Could you find each line of the data below that contains the word "fixing" and copy those lines?

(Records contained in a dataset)
——————
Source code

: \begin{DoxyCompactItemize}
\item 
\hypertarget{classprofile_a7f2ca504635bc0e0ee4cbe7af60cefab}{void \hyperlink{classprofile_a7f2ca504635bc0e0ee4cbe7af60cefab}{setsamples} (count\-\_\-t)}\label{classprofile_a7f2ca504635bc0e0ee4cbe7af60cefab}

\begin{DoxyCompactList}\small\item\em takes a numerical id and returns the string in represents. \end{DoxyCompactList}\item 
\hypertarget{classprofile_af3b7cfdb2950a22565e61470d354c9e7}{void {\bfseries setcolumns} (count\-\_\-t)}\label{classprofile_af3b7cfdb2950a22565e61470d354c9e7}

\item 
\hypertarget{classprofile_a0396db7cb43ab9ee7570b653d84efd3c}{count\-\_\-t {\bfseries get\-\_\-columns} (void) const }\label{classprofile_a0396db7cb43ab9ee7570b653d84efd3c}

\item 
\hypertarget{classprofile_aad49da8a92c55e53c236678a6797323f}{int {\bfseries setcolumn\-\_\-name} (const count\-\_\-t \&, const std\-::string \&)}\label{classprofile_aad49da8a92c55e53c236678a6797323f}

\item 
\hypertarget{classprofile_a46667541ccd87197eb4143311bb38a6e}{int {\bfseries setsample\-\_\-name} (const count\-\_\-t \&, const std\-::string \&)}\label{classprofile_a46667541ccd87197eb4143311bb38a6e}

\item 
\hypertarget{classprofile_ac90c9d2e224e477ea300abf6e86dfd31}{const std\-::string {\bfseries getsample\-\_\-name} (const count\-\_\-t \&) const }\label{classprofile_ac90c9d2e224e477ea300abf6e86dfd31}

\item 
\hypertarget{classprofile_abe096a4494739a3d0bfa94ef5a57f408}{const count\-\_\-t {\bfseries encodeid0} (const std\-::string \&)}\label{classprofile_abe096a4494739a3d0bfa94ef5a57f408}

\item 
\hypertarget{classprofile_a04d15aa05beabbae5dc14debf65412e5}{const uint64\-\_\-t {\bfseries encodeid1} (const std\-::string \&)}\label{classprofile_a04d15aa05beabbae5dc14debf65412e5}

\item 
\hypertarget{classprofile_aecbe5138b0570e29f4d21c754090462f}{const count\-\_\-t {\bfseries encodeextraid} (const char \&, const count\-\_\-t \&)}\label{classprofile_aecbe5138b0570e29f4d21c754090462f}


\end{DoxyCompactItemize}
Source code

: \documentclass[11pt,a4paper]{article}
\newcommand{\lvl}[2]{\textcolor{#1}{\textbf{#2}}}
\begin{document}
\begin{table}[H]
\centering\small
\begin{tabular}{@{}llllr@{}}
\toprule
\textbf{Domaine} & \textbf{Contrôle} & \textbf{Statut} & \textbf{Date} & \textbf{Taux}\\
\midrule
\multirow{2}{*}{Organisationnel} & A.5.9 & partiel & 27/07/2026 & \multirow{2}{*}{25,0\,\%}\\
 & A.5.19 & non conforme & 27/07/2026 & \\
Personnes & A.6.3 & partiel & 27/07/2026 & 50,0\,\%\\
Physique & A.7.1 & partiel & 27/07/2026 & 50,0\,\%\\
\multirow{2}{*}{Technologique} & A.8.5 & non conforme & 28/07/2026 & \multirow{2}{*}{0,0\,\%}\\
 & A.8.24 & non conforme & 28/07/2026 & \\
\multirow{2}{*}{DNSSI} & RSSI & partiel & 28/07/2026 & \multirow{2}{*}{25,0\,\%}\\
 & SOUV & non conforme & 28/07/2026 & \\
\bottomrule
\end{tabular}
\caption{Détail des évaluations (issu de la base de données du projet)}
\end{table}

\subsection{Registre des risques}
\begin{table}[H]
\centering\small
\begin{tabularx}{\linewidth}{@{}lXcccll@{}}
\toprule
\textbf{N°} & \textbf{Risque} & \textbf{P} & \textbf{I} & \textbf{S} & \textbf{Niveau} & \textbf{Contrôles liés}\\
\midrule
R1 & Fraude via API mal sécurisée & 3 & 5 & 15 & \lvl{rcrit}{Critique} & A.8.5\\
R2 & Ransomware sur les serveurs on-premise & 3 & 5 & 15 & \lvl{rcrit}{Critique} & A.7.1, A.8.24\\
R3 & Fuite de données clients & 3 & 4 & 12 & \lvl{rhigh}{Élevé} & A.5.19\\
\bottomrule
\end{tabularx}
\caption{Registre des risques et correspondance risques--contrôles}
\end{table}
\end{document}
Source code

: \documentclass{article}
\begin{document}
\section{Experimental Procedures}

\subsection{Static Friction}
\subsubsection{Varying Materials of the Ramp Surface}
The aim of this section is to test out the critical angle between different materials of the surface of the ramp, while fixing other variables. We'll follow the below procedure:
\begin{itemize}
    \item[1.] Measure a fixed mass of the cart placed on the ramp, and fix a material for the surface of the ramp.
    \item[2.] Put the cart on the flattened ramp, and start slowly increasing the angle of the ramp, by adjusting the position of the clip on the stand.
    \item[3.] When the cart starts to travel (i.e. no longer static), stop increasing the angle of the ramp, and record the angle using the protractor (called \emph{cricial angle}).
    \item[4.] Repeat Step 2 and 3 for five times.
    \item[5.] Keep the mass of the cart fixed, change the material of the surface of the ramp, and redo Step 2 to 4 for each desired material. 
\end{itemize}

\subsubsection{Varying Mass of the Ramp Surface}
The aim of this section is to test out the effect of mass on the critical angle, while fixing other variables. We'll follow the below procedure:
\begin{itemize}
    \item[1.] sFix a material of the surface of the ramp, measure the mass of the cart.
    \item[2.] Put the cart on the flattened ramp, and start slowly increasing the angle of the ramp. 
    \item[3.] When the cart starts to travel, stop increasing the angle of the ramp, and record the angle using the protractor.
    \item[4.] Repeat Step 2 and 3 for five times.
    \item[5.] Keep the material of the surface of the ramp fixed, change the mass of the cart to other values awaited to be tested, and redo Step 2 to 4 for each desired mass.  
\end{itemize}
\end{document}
——————
### SOLVED PROBLEM
The aim of this section is to test out the critical angle between different materials of the surface of the ramp, while fixing other variables. We'll follow the below procedure:
The aim of this section is to test out the effect of mass on the critical angle, while fixing other variables. We'll follow the below procedure:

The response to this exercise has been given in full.